2022年春の年会

講演情報

一般セッション

IV. 原子力プラント技術 » 401-2 原子炉の運転管理と点検保守

[1F07-11] 原子炉の点検保守の先端技術

2022年3月16日(水) 14:45 〜 16:10 F会場

座長:内一 哲哉 (東北大)

14:45 〜 15:00

[1F07] Weakly Supervised Time Series Analysis for Fault Diagnosis in Nuclear Power Plants

*Feiyan Dong1, Shi Chen1, Kazuyuki Demachi1 (1. UTokyo)

キーワード:Nuclear power plants, Nuclear safety, Fault diagnosis, Weakly supervised learning, Time series analysis

Fault diagnosis in rotating machinery systems is essential to management and maintenance of Nuclear Power Plants (NPPs).
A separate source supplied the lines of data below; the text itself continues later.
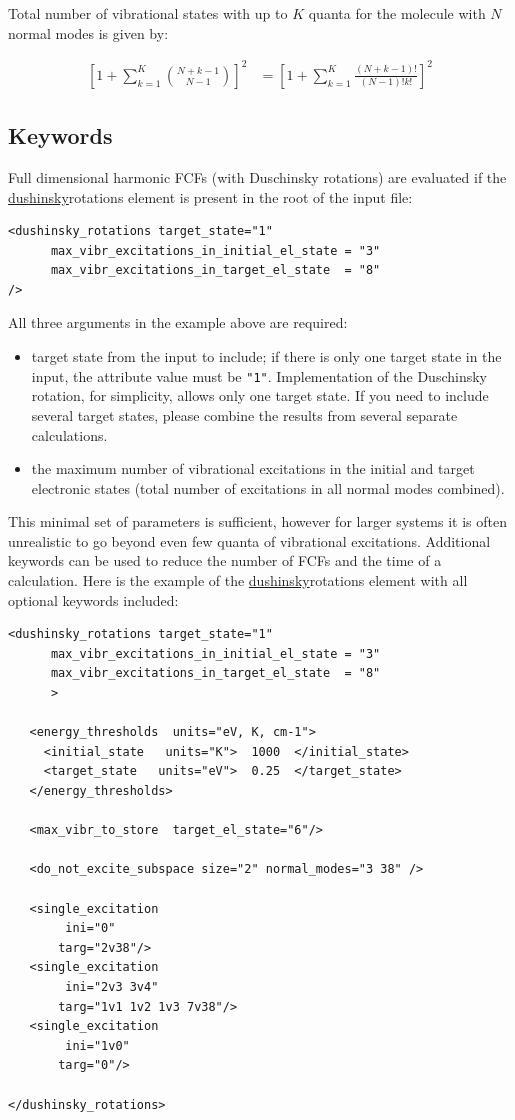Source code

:\documentclass[11pt]{article}
\begin{document}
Total number of vibrational states with up to $K$ quanta for the molecule with $N$ normal modes is
given by\cite{stars_and_bars}:

\begin{align}
\left[ 1+\sum_{k=1}^{K} {{N+k-1}\choose{N-1}} \right]^2&=\left[ 1+\sum_{k=1}^{K}\frac{(N+k-1)!}{(N-1)!k!} \right]^2
\end{align}



\subsection{Keywords}
\label{sec:dhush:keywords}

Full dimensional harmonic FCFs (with Duschinsky rotations) are evaluated
if the \ul{dushinsky}{rotations} element is present in the root of the input \xml file:
\begin{lstlisting}[frame=single,framerule=0pt]
<dushinsky_rotations target_state="1"
      max_vibr_excitations_in_initial_el_state = "3"
      max_vibr_excitations_in_target_el_state  = "8"
/>
\end{lstlisting}
All three arguments in the example above are required:
\begin{itemize}
\item target state from the input to include; 
if there is only one target state in the input, the attribute value must be {\tt "1"}.
Implementation of the Duschinsky rotation, for simplicity, allows only one target state.
If you need to include several target states, please combine the results from several separate calculations.
\item the maximum number of vibrational excitations in the initial and target electronic states
(total number of excitations in all normal modes combined).
\end{itemize}
This minimal set of parameters is sufficient, 
however for larger systems it is often unrealistic to go beyond even few quanta of vibrational excitations. 
Additional keywords can be used to reduce the number of FCFs and the time of a calculation. 
Here is the example of the \ul{dushinsky}{rotations} element with all optional keywords included:
\begin{lstlisting}[frame=single,framerule=0pt]
<dushinsky_rotations target_state="1"
      max_vibr_excitations_in_initial_el_state = "3"
      max_vibr_excitations_in_target_el_state  = "8"
      > 

   <energy_thresholds  units="eV, K, cm-1">
     <initial_state   units="K">  1000  </initial_state>
     <target_state   units="eV">  0.25  </target_state>
   </energy_thresholds>
  
   <max_vibr_to_store  target_el_state="6"/>

   <do_not_excite_subspace size="2" normal_modes="3 38" />

   <single_excitation 
        ini="0" 
       targ="2v38"/>
   <single_excitation 
        ini="2v3 3v4"  
       targ="1v1 1v2 1v3 7v38"/>
   <single_excitation 
        ini="1v0" 
       targ="0"/>

</dushinsky_rotations>
\end{lstlisting}
\end{document}
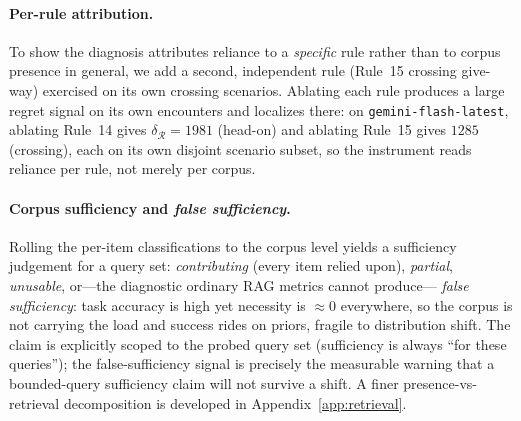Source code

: \documentclass{article}
\newcommand{\regret}{\mathcal{R}}
\begin{document}
\paragraph{Per-rule attribution.} To show the diagnosis attributes reliance to a \emph{specific} rule
rather than to corpus presence in general, we add a second, independent rule (Rule~15 crossing
give-way) exercised on its own crossing scenarios. Ablating each rule produces a large regret signal on
its own encounters and localizes there: on \texttt{gemini-flash-latest}, ablating Rule~14 gives
$\delta_{\!\regret}{=}1981$ (head-on) and ablating Rule~15 gives $1285$ (crossing), each on its own
disjoint scenario subset, so the instrument reads reliance per rule, not merely per corpus.

\paragraph{Corpus sufficiency and \emph{false sufficiency}.} Rolling the per-item classifications to the
corpus level yields a sufficiency judgement for a query set: \emph{contributing} (every item relied
upon), \emph{partial}, \emph{unusable}, or---the diagnostic ordinary RAG metrics cannot produce---%
\emph{false sufficiency}: task accuracy is high yet necessity is $\approx\!0$ everywhere, so the corpus
is not carrying the load and success rides on priors, fragile to distribution shift. The claim is
explicitly scoped to the probed query set (sufficiency is always ``for these queries''); the
false-sufficiency signal is precisely the measurable warning that a bounded-query sufficiency claim
will not survive a shift. A finer presence-vs-retrieval decomposition is developed in
Appendix~\ref{app:retrieval}.
\end{document}
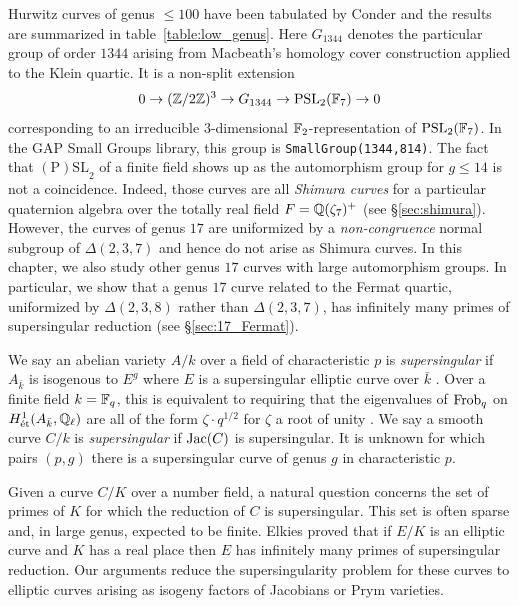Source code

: \documentclass[main.tex]{subfiles}
\begin{document}
Hurwitz curves of genus $\le 100$ have been tabulated by Conder \cite{Conder:survey, Conder:update} and the results are summarized in table~\ref{table:low_genus}. Here $G_{1344}$ denotes the particular group of order $1344$ arising from Macbeath's homology cover construction \cite{Macbeath:eightfold, macbeath:hurwitz_theorem} applied to the Klein quartic. It is a non-split extension
\[ 0 \to (\Z/2\Z)^3 \to G_{1344} \to \PSL_2(\FF_7) \to 0 \]
corresponding to an irreducible $3$-dimensional $\FF_2$-representation of $\PSL_2(\FF_7)$. In the GAP Small Groups library, this group is \texttt{SmallGroup(1344,814)}. The fact that $\mathrm{(P)SL}_2$ of a finite field shows up as the automorphism group for $g \le 14$ is not a coincidence. Indeed, those curves are all \textit{Shimura curves} for a particular quaternion algebra over the totally real field $F = \Q(\zeta_7)^+$ (see \S\ref{sec:shimura}). However, the curves of genus $17$ are uniformized by a \textit{non-congruence} normal subgroup of $\Delta(2,3,7)$ and hence do not arise as Shimura curves. In this chapter, we also study other genus $17$ curves with large automorphism groups. In particular, we show that a genus $17$ curve related to the Fermat quartic, uniformized by $\Delta(2,3,8)$ rather than $\Delta(2,3,7)$, has infinitely many primes of supersingular reduction (see \S\ref{sec:17_Fermat}).
\par 
We say an abelian variety $A / k$ over a field of characteristic $p$ is \textit{supersingular} if $A_{\bar{k}}$ is isogenous to $E^g$ where $E$ is a supersingular elliptic curve over $\bar{k}$ \cite{Oort:subvarieties}. Over a finite field $k = \FF_q$, this is equivalent to requiring that the eigenvalues of $\Frob_q$ on $H_{\et}^1(A_{\bar{k}}, \Q_{\ell})$ are all of the form $\zeta \cdot q^{1/2}$ for $\zeta$ a root of unity \cite{tate:endomorphisms}. We say a smooth curve $C / k$ is \textit{supersingular} if $\Jac(C)$ is supersingular. It is unknown for which pairs $(p,g)$ there is a supersingular curve of genus $g$ in characteristic $p$.
\par
Given a curve $C / K$ over a number field, a natural question concerns the set of primes of $K$ for which the reduction of $C$ is supersingular. This set is often sparse and, in large genus, expected to be finite. Elkies \cite{elkies:supersingular} proved that if $E / K$ is an elliptic curve and $K$ has a real place then $E$ has infinitely many primes of supersingular reduction. Our arguments reduce the supersingularity problem for these curves to elliptic curves arising as isogeny factors of Jacobians or Prym varieties.
\end{document}
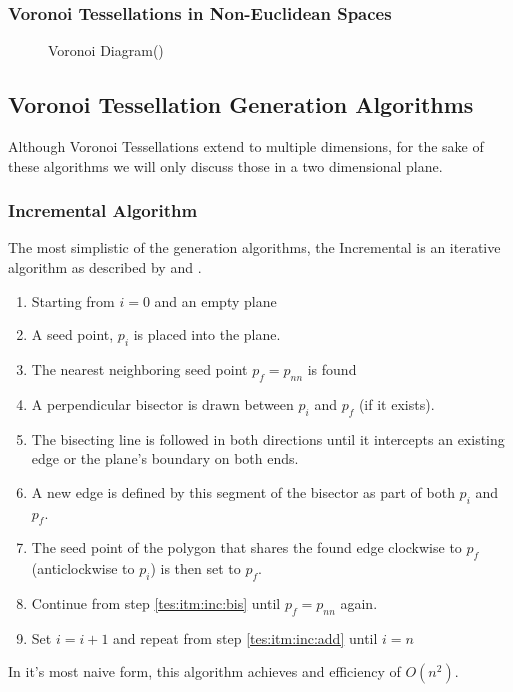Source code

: \subsubsection{Voronoi Tessellations in Non-Euclidean Spaces}\label{tes:ssec:warp}

%
\begin{figure}[H]
    \centering
    \caption{Voronoi Diagram(\cite{voronoipic})}
    \label{tes:fig:voreg}
\end{figure}
\subsection{Voronoi Tessellation Generation Algorithms}\label{tes:sec:tga}
Although Voronoi Tessellations extend to multiple dimensions, for the sake of these algorithms we will only discuss those in a two dimensional plane.
%
\subsubsection{Incremental Algorithm}\label{tes:ssec:inc}
The most simplistic of the generation algorithms, the Incremental is an iterative algorithm as described by \cite{green1978computing} and \cite{okabe2009spatial}.
\begin{enumerate}
\item Starting from $i=0$ and an empty plane
\item\label{tes:itm:inc:add} A seed point, $p_i$ is placed into the plane.
\item The nearest neighboring seed point $p_f=p_{nn}$ is found
\item\label{tes:itm:inc:bis} A perpendicular bisector is drawn between $p_i$ and $p_f$ (if it exists).
\item The bisecting line is followed in both directions until it intercepts an existing edge or the plane's boundary on both ends.
\item A new edge is defined by this segment of the bisector as part of both $p_i$ and $p_f$.
\item The seed point of the polygon that shares the found edge clockwise to $p_f$ (anticlockwise to $p_i$) is then set to $p_f$.
\item Continue from step \ref{tes:itm:inc:bis} until $p_f=p_{nn}$ again.
\item Set $i = i +1$ and repeat from step \ref{tes:itm:inc:add} until $i=n$
\end{enumerate}
In it's most naive form, this algorithm achieves and efficiency of $O(n^2)$.
%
Nowadays, deep learning algorithms has been introduced to diagnose faults through the analysis of rotational signals. However, faults are difficult to define, sparsely occurring, and along with variable noise labels, which affect the performance of supervised and unsupervised learning. Moreover, when processing time series data, the prevailing problems such as losing temporal features and gradient vanishing in general deep learning models also increase the difficulty of fault diagnosis. To alleviate these issues, we propose a weakly supervised time series analysis framework for fault diagnosis of NPPs. The performance of the proposed model was experimentally evaluated on the benchmark dataset and the experimental results demonstrate its effectiveness on fault diagnosis tasks.